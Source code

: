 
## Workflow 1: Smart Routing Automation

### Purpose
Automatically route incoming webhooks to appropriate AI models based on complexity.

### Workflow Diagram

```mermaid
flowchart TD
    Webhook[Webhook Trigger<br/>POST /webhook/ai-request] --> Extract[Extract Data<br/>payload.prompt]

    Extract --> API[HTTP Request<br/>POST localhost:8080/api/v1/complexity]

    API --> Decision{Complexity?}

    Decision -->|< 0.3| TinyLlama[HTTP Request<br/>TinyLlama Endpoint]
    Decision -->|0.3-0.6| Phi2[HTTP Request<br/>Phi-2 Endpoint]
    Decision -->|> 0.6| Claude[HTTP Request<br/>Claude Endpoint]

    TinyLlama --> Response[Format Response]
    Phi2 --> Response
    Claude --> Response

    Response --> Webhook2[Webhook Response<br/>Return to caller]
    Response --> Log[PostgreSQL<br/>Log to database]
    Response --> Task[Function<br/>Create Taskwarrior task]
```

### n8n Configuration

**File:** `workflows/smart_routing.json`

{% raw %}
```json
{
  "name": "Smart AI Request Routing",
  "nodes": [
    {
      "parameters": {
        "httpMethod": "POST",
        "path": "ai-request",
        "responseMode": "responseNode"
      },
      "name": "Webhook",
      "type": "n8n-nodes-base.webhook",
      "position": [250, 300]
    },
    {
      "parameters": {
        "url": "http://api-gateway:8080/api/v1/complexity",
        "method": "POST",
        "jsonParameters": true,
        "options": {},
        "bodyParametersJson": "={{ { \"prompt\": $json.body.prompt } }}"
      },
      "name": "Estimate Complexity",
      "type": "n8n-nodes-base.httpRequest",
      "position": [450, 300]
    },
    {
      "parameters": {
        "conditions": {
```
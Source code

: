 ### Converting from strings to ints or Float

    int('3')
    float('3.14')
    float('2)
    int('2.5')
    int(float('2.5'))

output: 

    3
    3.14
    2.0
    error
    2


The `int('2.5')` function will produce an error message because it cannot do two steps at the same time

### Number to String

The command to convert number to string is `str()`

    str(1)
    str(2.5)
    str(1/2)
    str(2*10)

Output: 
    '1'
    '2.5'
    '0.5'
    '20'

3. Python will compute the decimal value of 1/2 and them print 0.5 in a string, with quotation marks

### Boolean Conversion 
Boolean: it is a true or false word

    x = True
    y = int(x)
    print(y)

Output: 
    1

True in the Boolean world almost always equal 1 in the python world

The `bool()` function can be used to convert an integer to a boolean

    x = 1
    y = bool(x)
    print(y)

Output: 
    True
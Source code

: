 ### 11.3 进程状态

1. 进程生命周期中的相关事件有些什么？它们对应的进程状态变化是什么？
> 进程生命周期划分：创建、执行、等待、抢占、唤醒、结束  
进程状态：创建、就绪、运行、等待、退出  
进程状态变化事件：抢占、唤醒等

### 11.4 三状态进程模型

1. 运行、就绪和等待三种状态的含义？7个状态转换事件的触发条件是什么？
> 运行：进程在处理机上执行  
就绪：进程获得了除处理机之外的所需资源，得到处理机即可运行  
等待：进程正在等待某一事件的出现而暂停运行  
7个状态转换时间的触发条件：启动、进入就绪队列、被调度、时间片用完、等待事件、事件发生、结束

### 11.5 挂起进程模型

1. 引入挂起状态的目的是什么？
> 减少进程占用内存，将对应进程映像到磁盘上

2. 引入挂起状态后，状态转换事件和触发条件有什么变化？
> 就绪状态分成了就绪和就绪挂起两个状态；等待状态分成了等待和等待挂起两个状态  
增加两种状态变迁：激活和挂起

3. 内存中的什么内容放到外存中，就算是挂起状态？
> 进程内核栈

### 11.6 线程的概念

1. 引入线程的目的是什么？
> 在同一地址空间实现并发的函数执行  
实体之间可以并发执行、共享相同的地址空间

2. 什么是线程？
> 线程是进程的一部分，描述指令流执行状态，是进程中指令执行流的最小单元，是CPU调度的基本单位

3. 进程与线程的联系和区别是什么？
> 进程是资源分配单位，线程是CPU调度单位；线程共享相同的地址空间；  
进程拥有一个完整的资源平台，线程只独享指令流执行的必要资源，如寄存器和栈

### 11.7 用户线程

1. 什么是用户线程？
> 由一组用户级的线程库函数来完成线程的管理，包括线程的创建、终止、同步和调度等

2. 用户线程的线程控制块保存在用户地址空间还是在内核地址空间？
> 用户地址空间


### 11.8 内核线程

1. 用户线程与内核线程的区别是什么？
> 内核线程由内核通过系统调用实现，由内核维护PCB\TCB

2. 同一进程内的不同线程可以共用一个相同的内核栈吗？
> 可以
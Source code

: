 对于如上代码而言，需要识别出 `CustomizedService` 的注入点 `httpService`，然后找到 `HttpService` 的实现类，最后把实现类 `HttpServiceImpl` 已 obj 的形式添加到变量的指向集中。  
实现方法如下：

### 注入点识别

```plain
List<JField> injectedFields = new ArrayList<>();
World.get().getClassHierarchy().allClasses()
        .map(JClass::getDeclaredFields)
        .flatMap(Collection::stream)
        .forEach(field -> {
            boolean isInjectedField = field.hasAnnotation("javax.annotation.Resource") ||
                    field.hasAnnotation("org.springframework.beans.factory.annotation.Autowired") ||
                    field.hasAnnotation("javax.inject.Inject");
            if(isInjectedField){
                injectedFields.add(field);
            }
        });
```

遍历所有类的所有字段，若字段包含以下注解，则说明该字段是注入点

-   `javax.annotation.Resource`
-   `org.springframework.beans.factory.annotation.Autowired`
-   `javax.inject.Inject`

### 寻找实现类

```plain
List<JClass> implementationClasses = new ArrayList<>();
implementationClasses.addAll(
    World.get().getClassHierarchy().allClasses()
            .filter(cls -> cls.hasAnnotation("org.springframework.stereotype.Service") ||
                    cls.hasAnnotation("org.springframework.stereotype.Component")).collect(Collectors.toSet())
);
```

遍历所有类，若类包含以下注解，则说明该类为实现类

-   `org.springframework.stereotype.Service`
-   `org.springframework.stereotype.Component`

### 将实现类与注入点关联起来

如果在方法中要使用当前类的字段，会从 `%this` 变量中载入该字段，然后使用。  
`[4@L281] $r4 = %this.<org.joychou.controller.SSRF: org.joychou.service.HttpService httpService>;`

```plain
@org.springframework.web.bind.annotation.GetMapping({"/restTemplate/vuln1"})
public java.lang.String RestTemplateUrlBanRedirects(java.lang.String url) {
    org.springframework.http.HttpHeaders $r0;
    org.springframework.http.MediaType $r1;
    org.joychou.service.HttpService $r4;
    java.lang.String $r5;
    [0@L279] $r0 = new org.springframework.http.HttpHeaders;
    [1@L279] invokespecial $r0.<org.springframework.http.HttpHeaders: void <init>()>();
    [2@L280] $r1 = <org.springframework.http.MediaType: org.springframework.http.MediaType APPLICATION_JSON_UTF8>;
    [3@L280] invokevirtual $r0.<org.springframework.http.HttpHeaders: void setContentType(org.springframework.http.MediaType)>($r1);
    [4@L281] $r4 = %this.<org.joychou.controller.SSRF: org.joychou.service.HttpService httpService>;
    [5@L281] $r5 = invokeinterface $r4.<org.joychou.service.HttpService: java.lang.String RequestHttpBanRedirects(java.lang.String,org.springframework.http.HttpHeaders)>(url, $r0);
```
──────────
■ **Exercise brief**: Every line in the data above that contains the word "lang" should be copied.

■ **Expected answer**:
public java.lang.String RestTemplateUrlBanRedirects(java.lang.String url) {
    java.lang.String $r5;
    [5@L281] $r5 = invokeinterface $r4.<org.joychou.service.HttpService: java.lang.String RequestHttpBanRedirects(java.lang.String,org.springframework.http.HttpHeaders)>(url, $r0);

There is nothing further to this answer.